Initiatives 284 and 297 from designated representatives Greg Kishiyama, Ned Southwick and Keith Venable would prevent states and localities from inhibiting “consumer choice” to install natural gas in homes and businesses, unless such regulations are grounded in safety protocols. One proposal would amend state statute, while the other is a constitutional change.
Janette Susan Rose protested the Title Board’s decision to advance the measures, claiming there were several unstated goals ranging from potential implications for energy efficiency standards and public utility rates to “antitrust regulation.”
“The Initiative violates the single subject rule because, by failing to define the critical terms ‘restrictions’ and ‘limit,’ the Initiative’s complexity and omnibus proportions are hidden from the voters, and the measure fails to inform voters of the policies its passage would affect,” read Rose’s petition to the court. She specifically worried about the uncertain effects to home rule jurisdictions' existing laws.
In setting a ballot title, the three-member Title Board must determine that an initiative adheres to a single subject per the constitution. The panel does not generally speculate about the impact of a proposal when deciding whether to issue a title, unless the measure is so unclear that articulating a single subject is impossible.
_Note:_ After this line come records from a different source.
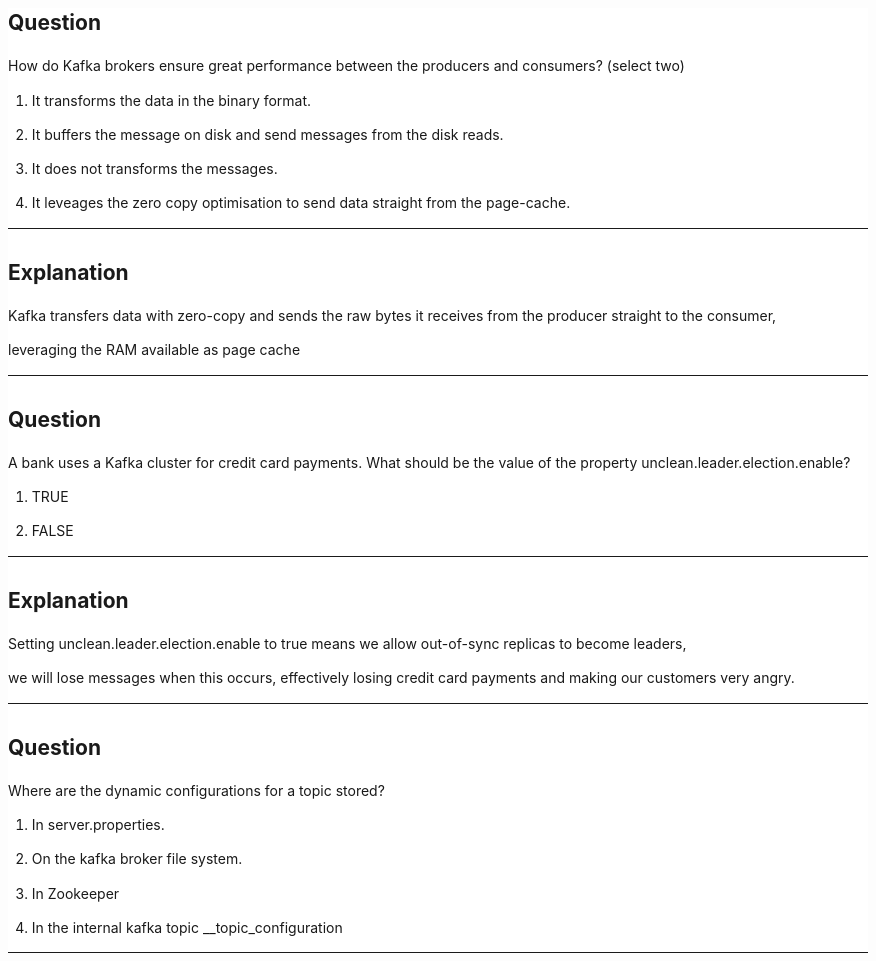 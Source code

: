 ## Question
How do Kafka brokers ensure great performance between the producers and consumers? (select two)


1. It transforms the data in the binary format.

2. It buffers the message on disk and send messages from the disk reads.

3. It does not transforms the messages.

4. It leveages the zero copy optimisation to send data straight from the page-cache.

---
## Explanation

Kafka transfers data with zero-copy and sends the raw bytes it receives from the producer straight to the consumer, 

leveraging the RAM available as page cache

---


## Question
A bank uses a Kafka cluster for credit card payments. What should be the value of the property unclean.leader.election.enable?


1. TRUE

2. FALSE

---
## Explanation

Setting unclean.leader.election.enable to true means we allow out-of-sync replicas to become leaders, 

we will lose messages when this occurs, effectively losing credit card payments and making our customers very angry.

---


## Question
Where are the dynamic configurations for a topic stored?


1. In server.properties.

2. On the kafka broker file system.

3. In Zookeeper

4. In the internal kafka topic __topic_configuration

---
Rose added that the measure may itself actually inhibit consumer choice by creating an incentive for builders to install natural gas over other sources of energy, possibly misleading voters.
In defending the Title Board’s wording, Assistant Attorney General Emily Buckley argued that “the title need not expound on the measure’s effects on natural gas installation or home rule jurisdictions” in order to be clear to voters.
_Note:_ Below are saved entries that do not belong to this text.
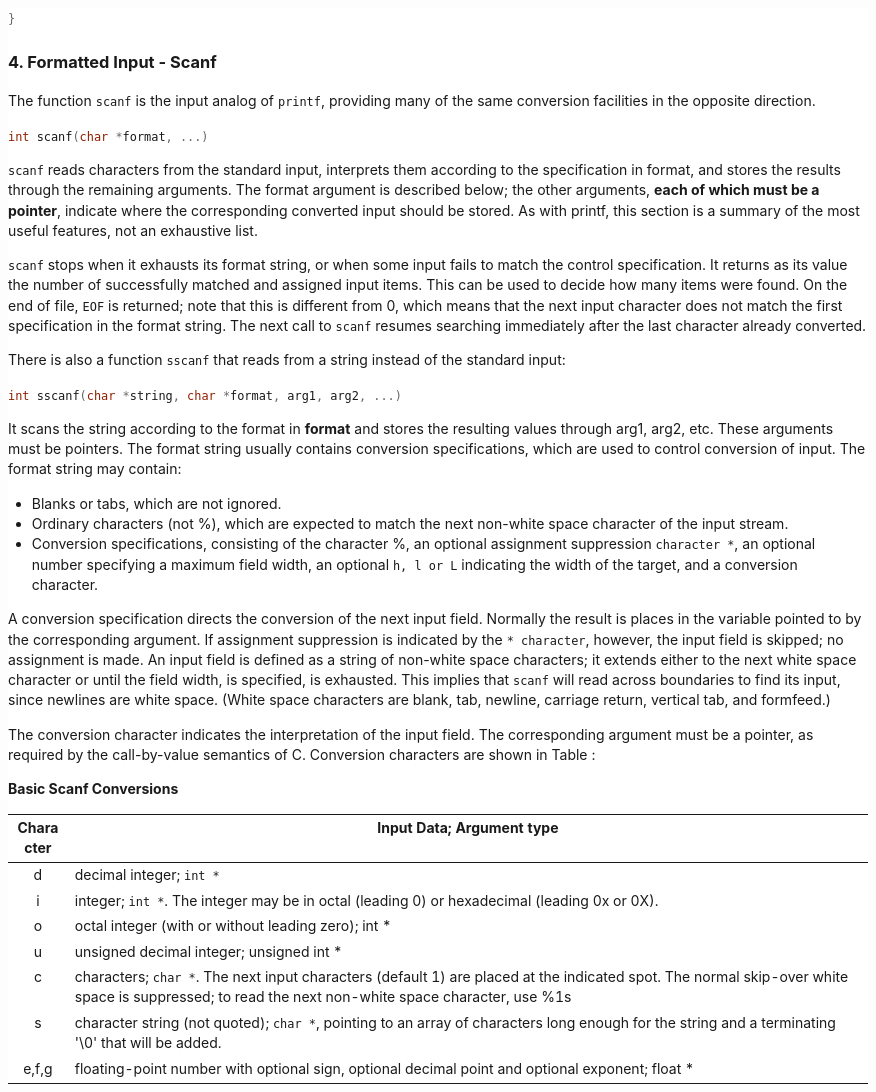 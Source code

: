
 ```c
}
```

### 4. Formatted Input - Scanf

The function `scanf` is the input analog of `printf`, providing many of the same conversion facilities in the opposite direction.
```c
int scanf(char *format, ...)
```
`scanf` reads characters from the standard input, interprets them according to the specification in format, and stores the results through the remaining arguments. The format argument is described below; the other arguments, **each of which must be a pointer**, indicate where the corresponding converted input should be stored. As with printf, this section is a summary of the most useful features, not an exhaustive list.

`scanf` stops when it exhausts its format string, or when some input fails to match the control specification. It returns as its value the number of successfully matched and assigned input items. This can be used to decide how many items were found. On the end of file, `EOF` is returned; note that this is different from 0, which means that the next input character does not match the first specification in the format string. The next call to `scanf` resumes searching immediately after the last character already converted.

There is also a function `sscanf` that reads from a string instead of the standard input:
```c
int sscanf(char *string, char *format, arg1, arg2, ...)
```
It scans the string according to the format in **format** and stores the resulting values through arg1, arg2, etc. These arguments must be pointers.
The format string usually contains conversion specifications, which are used to control conversion of input. The format string may contain:
-  Blanks or tabs, which are not ignored.
-  Ordinary characters (not %), which are expected to match the next non-white space
character of the input stream.
-  Conversion specifications, consisting of the character %, an optional assignment suppression `character *`, an optional number specifying a maximum field width, an optional `h, l or L` indicating the width of the target, and a conversion character.

A conversion specification directs the conversion of the next input field. Normally the result is places in the variable pointed to by the corresponding argument. If assignment suppression is indicated by the `* character`, however, the input field is skipped; no assignment is made. An input field is defined as a string of non-white space characters; it extends either to the next white space character or until the field width, is specified, is exhausted. This implies that `scanf` will read across boundaries to find its input, since newlines are white space. (White space characters are blank, tab, newline, carriage return, vertical tab, and formfeed.)

The conversion character indicates the interpretation of the input field. The corresponding argument must be a pointer, as required by the call-by-value semantics of C. Conversion characters are shown in Table :

**Basic Scanf Conversions**



| Character | Input Data; Argument type|
| :---: | --- |
| d | decimal integer; `int *` |
| i | integer; `int *`. The integer may be in octal (leading 0) or hexadecimal (leading 0x or 0X). |
| o | octal integer (with or without leading zero); int * |
| u | unsigned decimal integer; unsigned int * |
| c | characters; `char *`. The next input characters (default 1) are placed at the indicated spot. The normal skip-over white space is suppressed; to read the next non-white space character, use %1s |
| s | character string (not quoted); `char *`, pointing to an array of characters long enough for the string and a terminating '\0' that will be added. |
| e,f,g| floating-point number with optional sign, optional decimal point and optional exponent; float * |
William Hunter Railey petitioned the court to consider Initiative 295, which would require voter approval for new enterprises that anticipate collecting in excess of $100 million in fees and surcharges during their first five years of operation. Enterprises are government-owned businesses that receive little public funding and are exempt from the revenue caps of the Taxpayer Bill of Rights.
Railey alleged that the measure from designated representatives Michael Fields and Lindsey Singer contained a second subject of reduced state spending, albeit through a circuitous and indirect manner.
“Once an enterprise reaches the $100 million revenue threshold during the first five fiscal years of operation, it must obtain voter approval to continue to be an enterprise — but that can occur only at a statewide general election — which may be two years in the future,” read Railey’s brief.
During those two years, he reasoned, the enterprise may require supplemental appropriations from the state if its revenue is capped. State revenue, in turn, is subject to TABOR restrictions, meaning that the state will have to cut spending elsewhere to shift money to the enterprise.
“Petitioner’s alleged second subject is a theoretical legal dispute,” responded Assistant Attorney General Anne M. Mangiardi on behalf of the Title Board.
Finally, the court also affirmed the ballot title of Initiative 299 from designated representatives Mike Spaulding and Donald L. “Chip” Creager III, which would create a constitutional right of ballot initiative in most divisions of government, and would alter several procedural requirements of the initiative process.
The measure is almost identical to Initiative 245, whose title the court upheld in early May. Kelly Brough, the president and CEO of the Metro Denver Chamber of Commerce, objected to both proposals on the grounds that it was unclear whether they eliminated or preserved the single subject requirement.
The Title Board’s brief defending its actions argued that the measure does provide for the single subject rule to remain in effect, despite repealing large portions of the constitution. Even if one provision in a measure was confusing, Assistant Attorney General Michael Kotlarczyk wrote, a title was valid as long as the single subject of the overall measure was evident.
After Friday's announcement, there remain seven ballot measures whose title challenges are pending before the court.
Once a title is set, proponents are allowed to gather signatures for placement on the statewide ballot. Due to the COVID-19 pandemic, circulation by mail and email are permitted following Secretary of State Jena Griswold's issuance of temporary guidance.